> _Assignment_
Pictures stay out of this copy; please retype only the lines from the start of the records through the line with "## 🧑‍💻 About Me".

> _Material provided_
↓↓↓

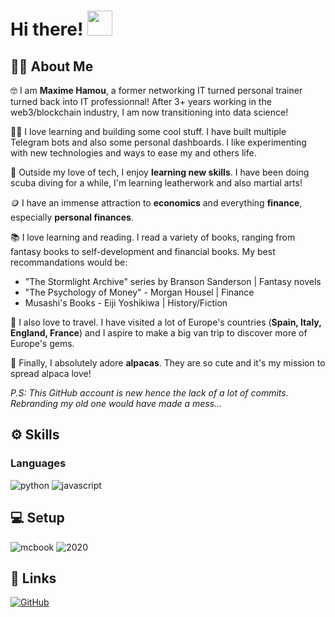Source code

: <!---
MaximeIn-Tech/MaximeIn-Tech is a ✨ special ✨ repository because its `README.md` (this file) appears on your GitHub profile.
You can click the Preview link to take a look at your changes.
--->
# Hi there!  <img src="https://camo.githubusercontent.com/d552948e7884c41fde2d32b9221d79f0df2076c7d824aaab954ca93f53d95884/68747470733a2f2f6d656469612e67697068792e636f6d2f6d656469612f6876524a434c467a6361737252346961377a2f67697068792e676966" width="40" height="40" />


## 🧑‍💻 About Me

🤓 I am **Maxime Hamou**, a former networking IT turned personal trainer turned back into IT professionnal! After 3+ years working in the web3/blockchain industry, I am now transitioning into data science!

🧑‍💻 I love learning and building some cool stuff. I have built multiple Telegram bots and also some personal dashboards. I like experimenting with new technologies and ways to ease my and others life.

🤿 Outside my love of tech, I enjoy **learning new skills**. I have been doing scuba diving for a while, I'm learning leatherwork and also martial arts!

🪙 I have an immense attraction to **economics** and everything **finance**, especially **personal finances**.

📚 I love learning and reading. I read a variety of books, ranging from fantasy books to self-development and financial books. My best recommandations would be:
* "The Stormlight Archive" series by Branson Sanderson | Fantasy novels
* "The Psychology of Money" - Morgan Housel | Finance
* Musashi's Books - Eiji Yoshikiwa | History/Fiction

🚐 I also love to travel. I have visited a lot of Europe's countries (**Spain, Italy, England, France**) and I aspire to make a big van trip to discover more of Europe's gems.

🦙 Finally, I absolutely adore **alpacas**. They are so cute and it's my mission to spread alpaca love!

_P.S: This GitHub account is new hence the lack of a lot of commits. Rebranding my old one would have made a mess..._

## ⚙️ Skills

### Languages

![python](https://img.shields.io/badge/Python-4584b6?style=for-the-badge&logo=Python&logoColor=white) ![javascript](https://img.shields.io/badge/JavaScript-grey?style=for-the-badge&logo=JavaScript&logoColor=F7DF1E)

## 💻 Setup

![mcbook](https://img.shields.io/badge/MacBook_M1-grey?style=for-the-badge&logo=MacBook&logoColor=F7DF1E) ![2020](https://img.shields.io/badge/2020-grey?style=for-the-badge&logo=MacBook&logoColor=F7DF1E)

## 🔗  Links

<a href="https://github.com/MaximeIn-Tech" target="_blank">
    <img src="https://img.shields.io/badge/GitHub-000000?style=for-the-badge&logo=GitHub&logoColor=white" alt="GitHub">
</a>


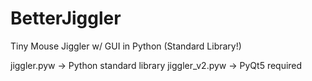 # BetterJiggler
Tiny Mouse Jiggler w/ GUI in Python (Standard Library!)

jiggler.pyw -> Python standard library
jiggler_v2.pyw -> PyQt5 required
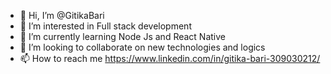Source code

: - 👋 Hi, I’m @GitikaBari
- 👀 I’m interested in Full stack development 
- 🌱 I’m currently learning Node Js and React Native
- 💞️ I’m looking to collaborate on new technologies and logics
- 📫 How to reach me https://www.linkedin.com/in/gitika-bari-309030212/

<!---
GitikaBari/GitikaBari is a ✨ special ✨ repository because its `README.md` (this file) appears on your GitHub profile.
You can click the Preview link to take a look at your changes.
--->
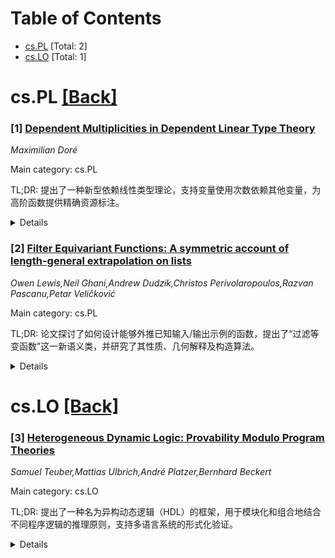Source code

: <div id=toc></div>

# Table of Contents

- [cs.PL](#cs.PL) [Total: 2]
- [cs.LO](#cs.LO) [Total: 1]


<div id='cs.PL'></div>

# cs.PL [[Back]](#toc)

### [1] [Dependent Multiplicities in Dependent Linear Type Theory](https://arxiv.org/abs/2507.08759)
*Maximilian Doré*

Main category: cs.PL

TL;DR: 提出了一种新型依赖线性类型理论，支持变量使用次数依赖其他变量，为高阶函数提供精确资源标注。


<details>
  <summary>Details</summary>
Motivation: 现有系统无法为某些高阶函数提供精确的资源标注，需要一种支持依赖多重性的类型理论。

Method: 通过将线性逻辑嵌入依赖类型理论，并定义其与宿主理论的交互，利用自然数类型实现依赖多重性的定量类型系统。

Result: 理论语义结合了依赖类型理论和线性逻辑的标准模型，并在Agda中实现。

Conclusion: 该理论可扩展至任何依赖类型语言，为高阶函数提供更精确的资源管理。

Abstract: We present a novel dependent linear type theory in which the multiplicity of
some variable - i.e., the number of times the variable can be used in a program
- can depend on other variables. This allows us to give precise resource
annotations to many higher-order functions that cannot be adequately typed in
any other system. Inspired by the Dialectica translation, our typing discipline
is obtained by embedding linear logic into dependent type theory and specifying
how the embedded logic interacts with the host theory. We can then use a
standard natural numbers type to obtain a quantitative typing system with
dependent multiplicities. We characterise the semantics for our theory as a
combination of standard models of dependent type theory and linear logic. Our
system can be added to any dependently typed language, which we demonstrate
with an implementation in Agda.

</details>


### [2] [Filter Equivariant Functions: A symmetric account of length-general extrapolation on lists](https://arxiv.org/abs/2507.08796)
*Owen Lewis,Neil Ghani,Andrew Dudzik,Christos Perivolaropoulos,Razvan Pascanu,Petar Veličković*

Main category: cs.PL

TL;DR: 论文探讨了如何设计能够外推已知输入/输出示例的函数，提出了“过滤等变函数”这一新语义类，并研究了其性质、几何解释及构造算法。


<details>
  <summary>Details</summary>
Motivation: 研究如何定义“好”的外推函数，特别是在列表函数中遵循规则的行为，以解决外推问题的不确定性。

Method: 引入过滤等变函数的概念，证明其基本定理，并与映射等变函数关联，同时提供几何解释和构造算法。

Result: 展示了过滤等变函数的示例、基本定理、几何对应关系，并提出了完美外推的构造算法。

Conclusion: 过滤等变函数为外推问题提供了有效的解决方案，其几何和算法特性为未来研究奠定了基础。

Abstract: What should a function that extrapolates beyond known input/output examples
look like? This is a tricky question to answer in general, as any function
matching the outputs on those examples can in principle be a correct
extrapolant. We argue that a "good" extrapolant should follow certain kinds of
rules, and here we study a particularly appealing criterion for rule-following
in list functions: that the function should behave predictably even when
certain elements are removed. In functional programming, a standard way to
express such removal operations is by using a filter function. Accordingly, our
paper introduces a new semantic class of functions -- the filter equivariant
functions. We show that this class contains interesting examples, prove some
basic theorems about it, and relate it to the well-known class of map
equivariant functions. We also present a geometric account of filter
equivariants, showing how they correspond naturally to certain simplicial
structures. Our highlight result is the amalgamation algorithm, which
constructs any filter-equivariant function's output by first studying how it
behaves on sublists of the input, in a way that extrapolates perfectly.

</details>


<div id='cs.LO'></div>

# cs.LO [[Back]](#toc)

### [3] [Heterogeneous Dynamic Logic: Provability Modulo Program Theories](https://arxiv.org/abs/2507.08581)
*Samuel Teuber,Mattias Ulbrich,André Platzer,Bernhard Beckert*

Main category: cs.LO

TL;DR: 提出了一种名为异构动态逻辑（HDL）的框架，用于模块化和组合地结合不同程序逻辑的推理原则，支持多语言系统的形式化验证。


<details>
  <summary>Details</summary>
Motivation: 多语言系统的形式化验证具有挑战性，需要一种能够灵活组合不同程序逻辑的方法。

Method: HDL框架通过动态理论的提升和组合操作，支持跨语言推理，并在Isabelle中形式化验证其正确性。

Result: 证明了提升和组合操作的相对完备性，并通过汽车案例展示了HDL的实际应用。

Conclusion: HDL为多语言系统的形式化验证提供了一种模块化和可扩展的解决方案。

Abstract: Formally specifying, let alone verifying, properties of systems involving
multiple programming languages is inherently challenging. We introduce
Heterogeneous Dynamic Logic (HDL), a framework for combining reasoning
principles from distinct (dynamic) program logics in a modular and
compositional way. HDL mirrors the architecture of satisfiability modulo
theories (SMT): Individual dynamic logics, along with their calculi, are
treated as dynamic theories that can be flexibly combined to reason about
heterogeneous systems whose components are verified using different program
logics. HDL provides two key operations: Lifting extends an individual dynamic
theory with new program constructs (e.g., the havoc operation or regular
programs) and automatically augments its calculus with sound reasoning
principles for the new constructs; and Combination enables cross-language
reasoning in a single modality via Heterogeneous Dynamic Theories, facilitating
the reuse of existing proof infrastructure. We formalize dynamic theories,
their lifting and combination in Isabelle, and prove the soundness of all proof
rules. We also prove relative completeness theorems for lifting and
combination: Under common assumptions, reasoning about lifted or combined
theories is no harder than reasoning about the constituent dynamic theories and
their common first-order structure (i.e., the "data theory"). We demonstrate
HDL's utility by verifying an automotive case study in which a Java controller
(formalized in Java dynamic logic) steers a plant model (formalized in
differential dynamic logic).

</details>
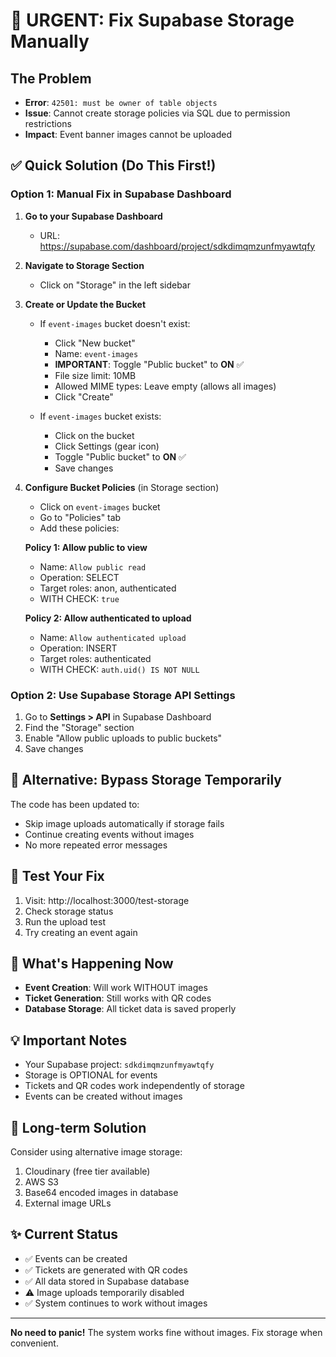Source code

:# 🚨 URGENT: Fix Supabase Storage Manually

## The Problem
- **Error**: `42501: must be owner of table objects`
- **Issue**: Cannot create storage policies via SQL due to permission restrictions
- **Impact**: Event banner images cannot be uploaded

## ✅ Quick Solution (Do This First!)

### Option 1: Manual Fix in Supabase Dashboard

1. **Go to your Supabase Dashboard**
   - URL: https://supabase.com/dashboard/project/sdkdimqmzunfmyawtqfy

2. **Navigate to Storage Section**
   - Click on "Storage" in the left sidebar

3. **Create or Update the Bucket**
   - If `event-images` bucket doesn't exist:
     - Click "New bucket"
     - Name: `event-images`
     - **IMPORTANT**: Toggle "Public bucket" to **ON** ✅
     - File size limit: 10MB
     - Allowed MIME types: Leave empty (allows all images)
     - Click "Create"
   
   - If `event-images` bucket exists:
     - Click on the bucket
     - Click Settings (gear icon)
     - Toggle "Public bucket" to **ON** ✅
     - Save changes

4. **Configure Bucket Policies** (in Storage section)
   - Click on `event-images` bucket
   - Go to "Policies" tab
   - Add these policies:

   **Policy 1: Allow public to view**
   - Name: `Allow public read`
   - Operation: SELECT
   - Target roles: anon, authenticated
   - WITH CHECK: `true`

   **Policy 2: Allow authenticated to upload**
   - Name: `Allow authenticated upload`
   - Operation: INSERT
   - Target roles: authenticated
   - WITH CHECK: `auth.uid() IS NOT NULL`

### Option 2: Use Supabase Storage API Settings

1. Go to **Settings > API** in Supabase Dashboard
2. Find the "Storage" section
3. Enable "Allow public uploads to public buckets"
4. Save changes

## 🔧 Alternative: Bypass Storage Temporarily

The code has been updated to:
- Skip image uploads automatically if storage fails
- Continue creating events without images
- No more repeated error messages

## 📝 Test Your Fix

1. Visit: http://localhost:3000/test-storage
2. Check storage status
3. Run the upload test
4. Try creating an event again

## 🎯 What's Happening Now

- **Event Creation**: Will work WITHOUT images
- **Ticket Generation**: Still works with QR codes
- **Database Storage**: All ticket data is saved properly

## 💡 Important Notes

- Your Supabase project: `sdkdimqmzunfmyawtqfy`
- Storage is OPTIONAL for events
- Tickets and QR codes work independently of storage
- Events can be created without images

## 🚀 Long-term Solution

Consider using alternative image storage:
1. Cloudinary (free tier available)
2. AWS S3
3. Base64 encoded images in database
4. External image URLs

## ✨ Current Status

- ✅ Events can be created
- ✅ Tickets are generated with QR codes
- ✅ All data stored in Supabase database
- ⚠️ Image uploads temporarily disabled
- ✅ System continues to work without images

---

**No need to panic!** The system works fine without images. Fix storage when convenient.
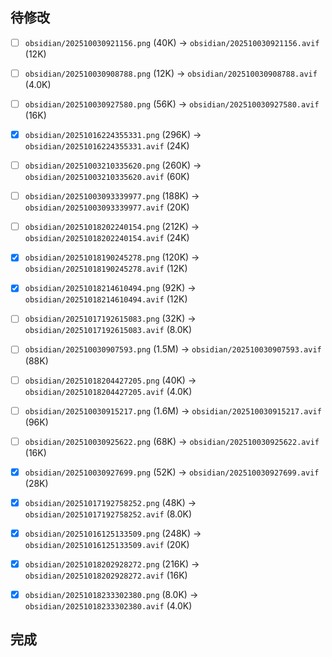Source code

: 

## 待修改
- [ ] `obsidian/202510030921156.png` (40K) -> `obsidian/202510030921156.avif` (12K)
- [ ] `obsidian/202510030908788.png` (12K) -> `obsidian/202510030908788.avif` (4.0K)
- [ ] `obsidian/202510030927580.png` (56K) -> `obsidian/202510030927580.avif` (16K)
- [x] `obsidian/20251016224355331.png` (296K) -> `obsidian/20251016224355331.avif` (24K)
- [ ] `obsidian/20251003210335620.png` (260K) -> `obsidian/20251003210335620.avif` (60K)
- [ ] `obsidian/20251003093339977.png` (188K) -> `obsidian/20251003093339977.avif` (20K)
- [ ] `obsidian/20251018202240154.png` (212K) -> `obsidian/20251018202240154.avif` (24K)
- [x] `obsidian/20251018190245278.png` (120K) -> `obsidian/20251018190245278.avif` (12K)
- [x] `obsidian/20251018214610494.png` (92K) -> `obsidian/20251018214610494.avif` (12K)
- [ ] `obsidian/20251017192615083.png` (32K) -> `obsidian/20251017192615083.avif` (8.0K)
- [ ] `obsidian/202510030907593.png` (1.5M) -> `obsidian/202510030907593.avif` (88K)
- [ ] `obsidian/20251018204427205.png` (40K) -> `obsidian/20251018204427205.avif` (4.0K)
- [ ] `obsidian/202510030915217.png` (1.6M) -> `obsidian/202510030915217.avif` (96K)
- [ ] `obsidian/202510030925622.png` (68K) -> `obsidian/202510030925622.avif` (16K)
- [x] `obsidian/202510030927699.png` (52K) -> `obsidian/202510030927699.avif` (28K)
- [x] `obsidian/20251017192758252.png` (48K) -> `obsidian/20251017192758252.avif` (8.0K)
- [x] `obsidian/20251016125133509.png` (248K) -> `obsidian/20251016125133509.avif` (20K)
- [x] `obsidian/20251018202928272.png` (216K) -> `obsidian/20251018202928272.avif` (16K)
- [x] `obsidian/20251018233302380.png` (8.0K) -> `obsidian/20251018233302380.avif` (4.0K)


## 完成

↑↑↑

> _Task result_
Source code

: <!---
MaximeIn-Tech/MaximeIn-Tech is a ✨ special ✨ repository because its `README.md` (this file) appears on your GitHub profile.
You can click the Preview link to take a look at your changes.
--->
# Hi there!  <img src="https://camo.githubusercontent.com/d552948e7884c41fde2d32b9221d79f0df2076c7d824aaab954ca93f53d95884/68747470733a2f2f6d656469612e67697068792e636f6d2f6d656469612f6876524a434c467a6361737252346961377a2f67697068792e676966" width="40" height="40" />


## 🧑‍💻 About Me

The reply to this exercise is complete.